EXERCISE BRIEF
Below is a listing; reproduce each line of it exactly.
================================
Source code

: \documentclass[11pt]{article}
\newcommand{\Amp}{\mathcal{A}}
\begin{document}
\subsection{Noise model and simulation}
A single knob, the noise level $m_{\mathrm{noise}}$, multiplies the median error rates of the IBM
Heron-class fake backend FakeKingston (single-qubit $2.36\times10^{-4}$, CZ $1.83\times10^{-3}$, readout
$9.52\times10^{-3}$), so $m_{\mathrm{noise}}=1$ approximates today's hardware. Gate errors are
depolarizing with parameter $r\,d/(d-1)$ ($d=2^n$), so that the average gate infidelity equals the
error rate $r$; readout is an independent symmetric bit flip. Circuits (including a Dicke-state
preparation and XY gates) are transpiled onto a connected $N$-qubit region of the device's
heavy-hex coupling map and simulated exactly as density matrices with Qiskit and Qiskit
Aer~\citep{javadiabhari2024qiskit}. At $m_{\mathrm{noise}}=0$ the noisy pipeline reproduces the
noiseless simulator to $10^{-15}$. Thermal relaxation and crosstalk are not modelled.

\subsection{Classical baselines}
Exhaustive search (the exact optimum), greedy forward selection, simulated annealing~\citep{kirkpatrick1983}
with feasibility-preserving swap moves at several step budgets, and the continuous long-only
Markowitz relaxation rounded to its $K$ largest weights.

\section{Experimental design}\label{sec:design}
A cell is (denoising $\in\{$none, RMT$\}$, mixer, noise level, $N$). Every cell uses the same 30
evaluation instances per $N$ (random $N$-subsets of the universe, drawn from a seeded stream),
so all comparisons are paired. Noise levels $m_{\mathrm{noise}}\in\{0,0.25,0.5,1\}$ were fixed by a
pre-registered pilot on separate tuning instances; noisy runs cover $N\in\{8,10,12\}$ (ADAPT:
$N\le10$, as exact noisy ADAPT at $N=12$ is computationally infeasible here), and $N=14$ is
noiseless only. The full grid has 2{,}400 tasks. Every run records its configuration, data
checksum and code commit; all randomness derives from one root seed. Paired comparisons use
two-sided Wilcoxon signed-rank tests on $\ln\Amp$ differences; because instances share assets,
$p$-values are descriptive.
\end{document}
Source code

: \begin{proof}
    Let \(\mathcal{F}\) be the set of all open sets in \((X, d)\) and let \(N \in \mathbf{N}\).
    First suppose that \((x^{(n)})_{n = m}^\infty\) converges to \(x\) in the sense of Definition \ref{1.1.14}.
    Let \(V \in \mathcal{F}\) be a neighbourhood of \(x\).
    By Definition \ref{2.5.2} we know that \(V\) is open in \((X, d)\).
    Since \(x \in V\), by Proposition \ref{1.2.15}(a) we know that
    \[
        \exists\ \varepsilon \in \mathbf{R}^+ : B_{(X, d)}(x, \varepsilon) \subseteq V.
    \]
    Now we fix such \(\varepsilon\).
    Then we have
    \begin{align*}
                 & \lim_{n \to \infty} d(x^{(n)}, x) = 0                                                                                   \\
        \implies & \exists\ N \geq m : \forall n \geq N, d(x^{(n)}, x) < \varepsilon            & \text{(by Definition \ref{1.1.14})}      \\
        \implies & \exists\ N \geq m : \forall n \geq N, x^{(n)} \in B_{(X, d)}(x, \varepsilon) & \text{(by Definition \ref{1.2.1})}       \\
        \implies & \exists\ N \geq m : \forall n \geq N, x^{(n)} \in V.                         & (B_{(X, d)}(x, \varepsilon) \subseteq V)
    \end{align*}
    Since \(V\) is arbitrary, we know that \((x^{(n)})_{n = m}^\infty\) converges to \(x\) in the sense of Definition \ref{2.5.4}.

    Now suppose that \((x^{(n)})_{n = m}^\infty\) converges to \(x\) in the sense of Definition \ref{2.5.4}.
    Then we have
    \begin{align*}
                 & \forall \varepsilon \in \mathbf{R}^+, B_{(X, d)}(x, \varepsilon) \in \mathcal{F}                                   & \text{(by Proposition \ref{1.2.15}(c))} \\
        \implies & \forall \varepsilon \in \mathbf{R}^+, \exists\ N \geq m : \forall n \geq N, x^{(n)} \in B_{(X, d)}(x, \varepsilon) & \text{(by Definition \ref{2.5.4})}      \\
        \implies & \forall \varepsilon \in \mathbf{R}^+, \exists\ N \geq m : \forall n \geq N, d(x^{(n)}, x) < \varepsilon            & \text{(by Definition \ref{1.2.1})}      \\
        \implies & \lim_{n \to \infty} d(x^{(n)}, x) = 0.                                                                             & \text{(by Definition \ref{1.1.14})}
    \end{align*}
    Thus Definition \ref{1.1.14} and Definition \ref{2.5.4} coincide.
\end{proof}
================================
SOLVED EXERCISE
Source code

: \documentclass[11pt]{article}
\newcommand{\Amp}{\mathcal{A}}
\begin{document}
\subsection{Noise model and simulation}
A single knob, the noise level $m_{\mathrm{noise}}$, multiplies the median error rates of the IBM
Heron-class fake backend FakeKingston (single-qubit $2.36\times10^{-4}$, CZ $1.83\times10^{-3}$, readout
$9.52\times10^{-3}$), so $m_{\mathrm{noise}}=1$ approximates today's hardware. Gate errors are
depolarizing with parameter $r\,d/(d-1)$ ($d=2^n$), so that the average gate infidelity equals the
error rate $r$; readout is an independent symmetric bit flip. Circuits (including a Dicke-state
preparation and XY gates) are transpiled onto a connected $N$-qubit region of the device's
heavy-hex coupling map and simulated exactly as density matrices with Qiskit and Qiskit
Aer~\citep{javadiabhari2024qiskit}. At $m_{\mathrm{noise}}=0$ the noisy pipeline reproduces the
noiseless simulator to $10^{-15}$. Thermal relaxation and crosstalk are not modelled.

\subsection{Classical baselines}
Exhaustive search (the exact optimum), greedy forward selection, simulated annealing~\citep{kirkpatrick1983}
with feasibility-preserving swap moves at several step budgets, and the continuous long-only
Markowitz relaxation rounded to its $K$ largest weights.

\section{Experimental design}\label{sec:design}
A cell is (denoising $\in\{$none, RMT$\}$, mixer, noise level, $N$). Every cell uses the same 30
evaluation instances per $N$ (random $N$-subsets of the universe, drawn from a seeded stream),
so all comparisons are paired. Noise levels $m_{\mathrm{noise}}\in\{0,0.25,0.5,1\}$ were fixed by a
pre-registered pilot on separate tuning instances; noisy runs cover $N\in\{8,10,12\}$ (ADAPT:
$N\le10$, as exact noisy ADAPT at $N=12$ is computationally infeasible here), and $N=14$ is
noiseless only. The full grid has 2{,}400 tasks. Every run records its configuration, data
checksum and code commit; all randomness derives from one root seed. Paired comparisons use
two-sided Wilcoxon signed-rank tests on $\ln\Amp$ differences; because instances share assets,
$p$-values are descriptive.
\end{document}
Source code

: \begin{proof}
    Let \(\mathcal{F}\) be the set of all open sets in \((X, d)\) and let \(N \in \mathbf{N}\).
    First suppose that \((x^{(n)})_{n = m}^\infty\) converges to \(x\) in the sense of Definition \ref{1.1.14}.
    Let \(V \in \mathcal{F}\) be a neighbourhood of \(x\).
    By Definition \ref{2.5.2} we know that \(V\) is open in \((X, d)\).
    Since \(x \in V\), by Proposition \ref{1.2.15}(a) we know that
    \[
        \exists\ \varepsilon \in \mathbf{R}^+ : B_{(X, d)}(x, \varepsilon) \subseteq V.
    \]
    Now we fix such \(\varepsilon\).
    Then we have
    \begin{align*}
                 & \lim_{n \to \infty} d(x^{(n)}, x) = 0                                                                                   \\
        \implies & \exists\ N \geq m : \forall n \geq N, d(x^{(n)}, x) < \varepsilon            & \text{(by Definition \ref{1.1.14})}      \\
        \implies & \exists\ N \geq m : \forall n \geq N, x^{(n)} \in B_{(X, d)}(x, \varepsilon) & \text{(by Definition \ref{1.2.1})}       \\
        \implies & \exists\ N \geq m : \forall n \geq N, x^{(n)} \in V.                         & (B_{(X, d)}(x, \varepsilon) \subseteq V)
    \end{align*}
    Since \(V\) is arbitrary, we know that \((x^{(n)})_{n = m}^\infty\) converges to \(x\) in the sense of Definition \ref{2.5.4}.

    Now suppose that \((x^{(n)})_{n = m}^\infty\) converges to \(x\) in the sense of Definition \ref{2.5.4}.
    Then we have
    \begin{align*}
                 & \forall \varepsilon \in \mathbf{R}^+, B_{(X, d)}(x, \varepsilon) \in \mathcal{F}                                   & \text{(by Proposition \ref{1.2.15}(c))} \\
        \implies & \forall \varepsilon \in \mathbf{R}^+, \exists\ N \geq m : \forall n \geq N, x^{(n)} \in B_{(X, d)}(x, \varepsilon) & \text{(by Definition \ref{2.5.4})}      \\
        \implies & \forall \varepsilon \in \mathbf{R}^+, \exists\ N \geq m : \forall n \geq N, d(x^{(n)}, x) < \varepsilon            & \text{(by Definition \ref{1.2.1})}      \\
        \implies & \lim_{n \to \infty} d(x^{(n)}, x) = 0.                                                                             & \text{(by Definition \ref{1.1.14})}
    \end{align*}
    Thus Definition \ref{1.1.14} and Definition \ref{2.5.4} coincide.
\end{proof}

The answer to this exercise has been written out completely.